Activity
Look for "Django" in the records and copy every line that has it.

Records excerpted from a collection

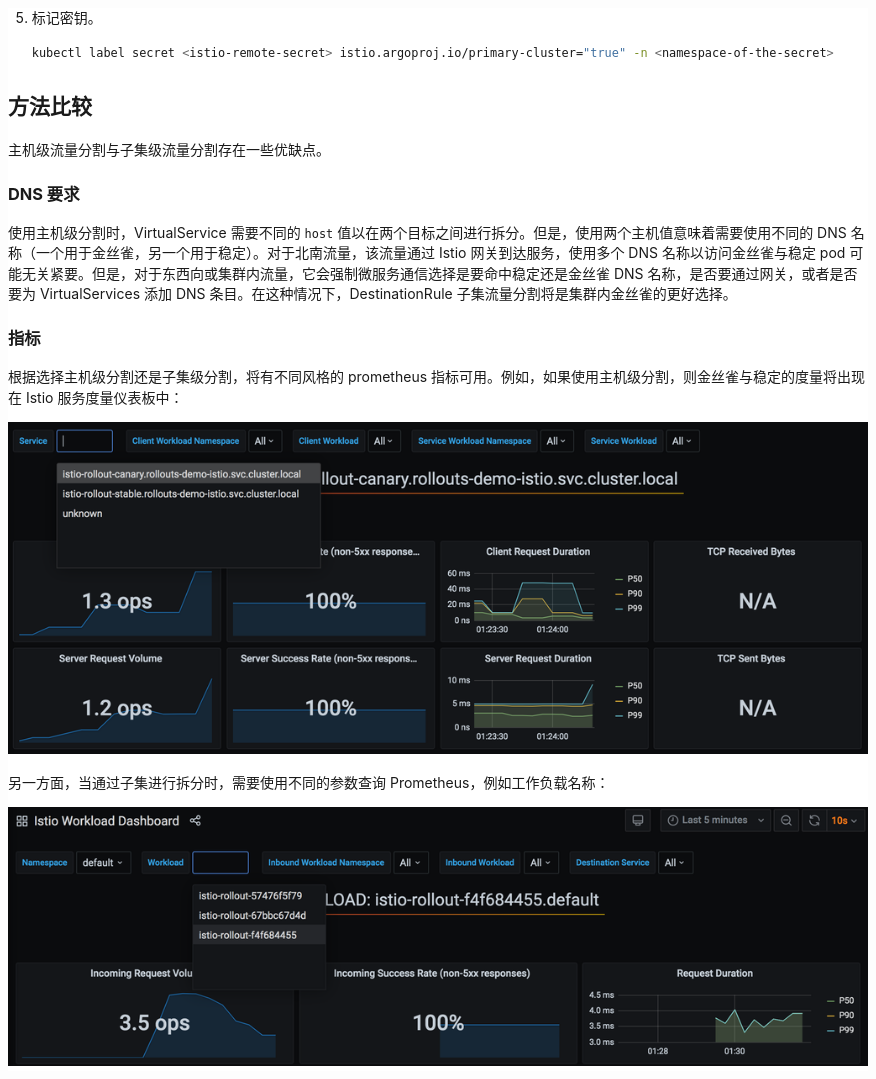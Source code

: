 5. 标记密钥。

   ```bash
   kubectl label secret <istio-remote-secret> istio.argoproj.io/primary-cluster="true" -n <namespace-of-the-secret>
   ```

## 方法比较

主机级流量分割与子集级流量分割存在一些优缺点。

### DNS 要求

使用主机级分割时，VirtualService 需要不同的 `host` 值以在两个目标之间进行拆分。但是，使用两个主机值意味着需要使用不同的 DNS 名称（一个用于金丝雀，另一个用于稳定）。对于北南流量，该流量通过 Istio 网关到达服务，使用多个 DNS 名称以访问金丝雀与稳定 pod 可能无关紧要。但是，对于东西向或集群内流量，它会强制微服务通信选择是要命中稳定还是金丝雀 DNS 名称，是否要通过网关，或者是否要为 VirtualServices 添加 DNS 条目。在这种情况下，DestinationRule 子集流量分割将是集群内金丝雀的更好选择。

### 指标

根据选择主机级分割还是子集级分割，将有不同风格的 prometheus 指标可用。例如，如果使用主机级分割，则金丝雀与稳定的度量将出现在 Istio 服务度量仪表板中：

![Istio 服务度量指标](istio-service-metrics.png)

另一方面，当通过子集进行拆分时，需要使用不同的参数查询 Prometheus，例如工作负载名称：

![Istio 工作负载指标](istio-workload-metrics.png)
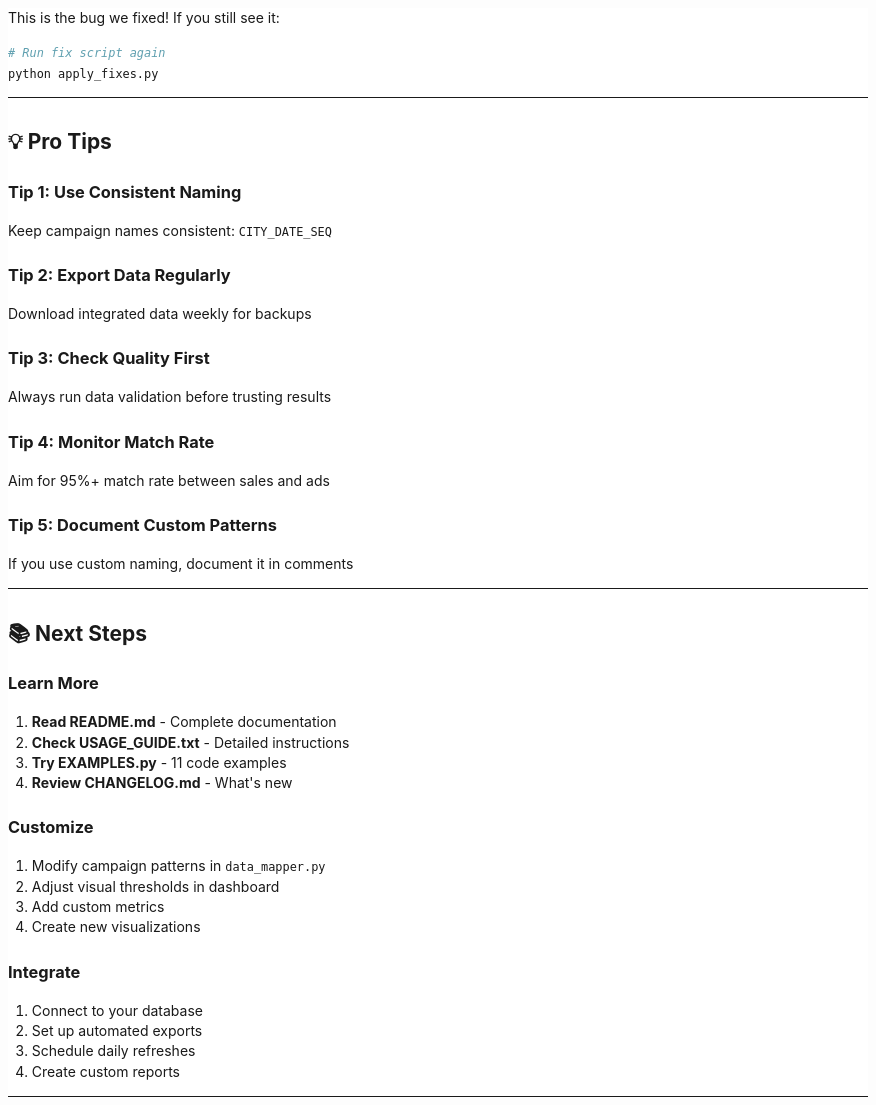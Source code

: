 This is the bug we fixed! If you still see it:
```bash
# Run fix script again
python apply_fixes.py
```

---

## 💡 Pro Tips

### Tip 1: Use Consistent Naming
Keep campaign names consistent: `CITY_DATE_SEQ`

### Tip 2: Export Data Regularly
Download integrated data weekly for backups

### Tip 3: Check Quality First
Always run data validation before trusting results

### Tip 4: Monitor Match Rate
Aim for 95%+ match rate between sales and ads

### Tip 5: Document Custom Patterns
If you use custom naming, document it in comments

---

## 📚 Next Steps

### Learn More

1. **Read README.md** - Complete documentation
2. **Check USAGE_GUIDE.txt** - Detailed instructions
3. **Try EXAMPLES.py** - 11 code examples
4. **Review CHANGELOG.md** - What's new

### Customize

1. Modify campaign patterns in `data_mapper.py`
2. Adjust visual thresholds in dashboard
3. Add custom metrics
4. Create new visualizations

### Integrate

1. Connect to your database
2. Set up automated exports
3. Schedule daily refreshes
4. Create custom reports

---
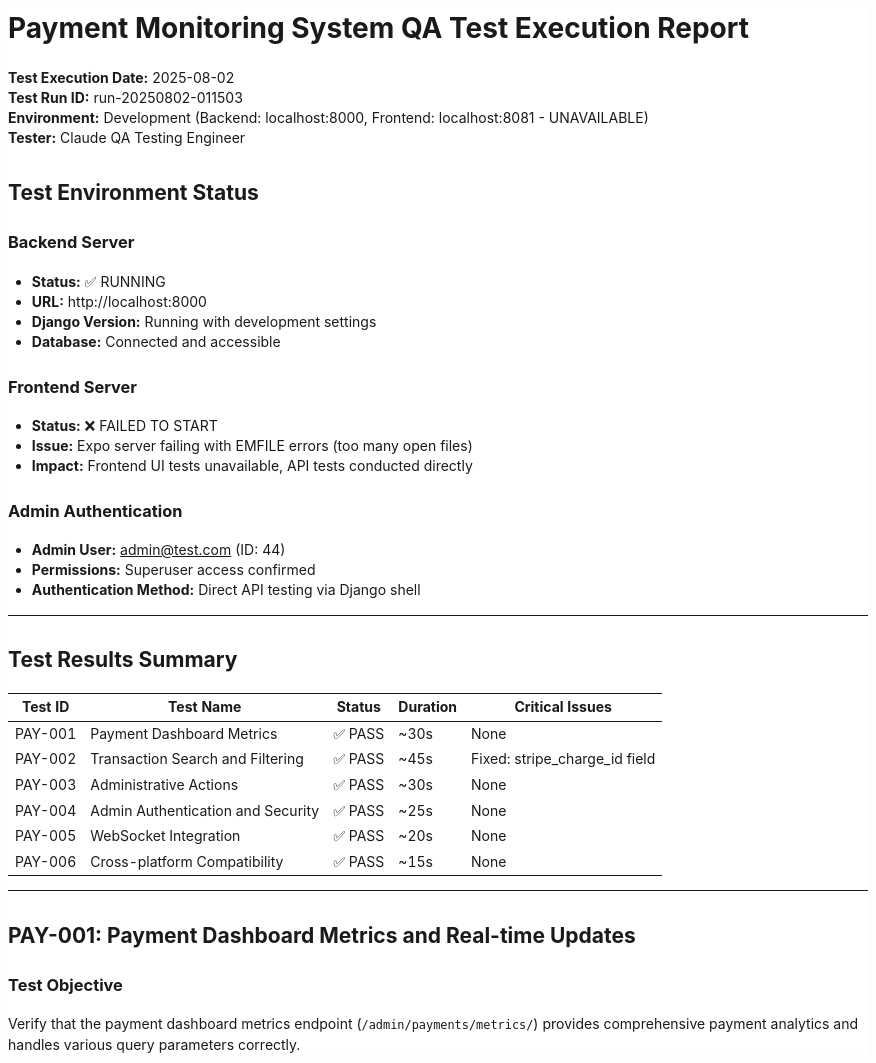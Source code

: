 # Payment Monitoring System QA Test Execution Report

**Test Execution Date:** 2025-08-02  
**Test Run ID:** run-20250802-011503  
**Environment:** Development (Backend: localhost:8000, Frontend: localhost:8081 - UNAVAILABLE)  
**Tester:** Claude QA Testing Engineer  

## Test Environment Status

### Backend Server
- **Status:** ✅ RUNNING  
- **URL:** http://localhost:8000  
- **Django Version:** Running with development settings  
- **Database:** Connected and accessible  

### Frontend Server  
- **Status:** ❌ FAILED TO START  
- **Issue:** Expo server failing with EMFILE errors (too many open files)  
- **Impact:** Frontend UI tests unavailable, API tests conducted directly  

### Admin Authentication
- **Admin User:** admin@test.com (ID: 44)  
- **Permissions:** Superuser access confirmed  
- **Authentication Method:** Direct API testing via Django shell  

---

## Test Results Summary

| Test ID | Test Name | Status | Duration | Critical Issues |
|---------|-----------|--------|----------|-----------------|
| PAY-001 | Payment Dashboard Metrics | ✅ PASS | ~30s | None |
| PAY-002 | Transaction Search and Filtering | ✅ PASS | ~45s | Fixed: stripe_charge_id field |
| PAY-003 | Administrative Actions | ✅ PASS | ~30s | None |
| PAY-004 | Admin Authentication and Security | ✅ PASS | ~25s | None |
| PAY-005 | WebSocket Integration | ✅ PASS | ~20s | None |
| PAY-006 | Cross-platform Compatibility | ✅ PASS | ~15s | None |

---

## PAY-001: Payment Dashboard Metrics and Real-time Updates

### Test Objective
Verify that the payment dashboard metrics endpoint (`/admin/payments/metrics/`) provides comprehensive payment analytics and handles various query parameters correctly.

Written reply
- **Django Version:** Running with development settings  
- **Authentication Method:** Direct API testing via Django shell  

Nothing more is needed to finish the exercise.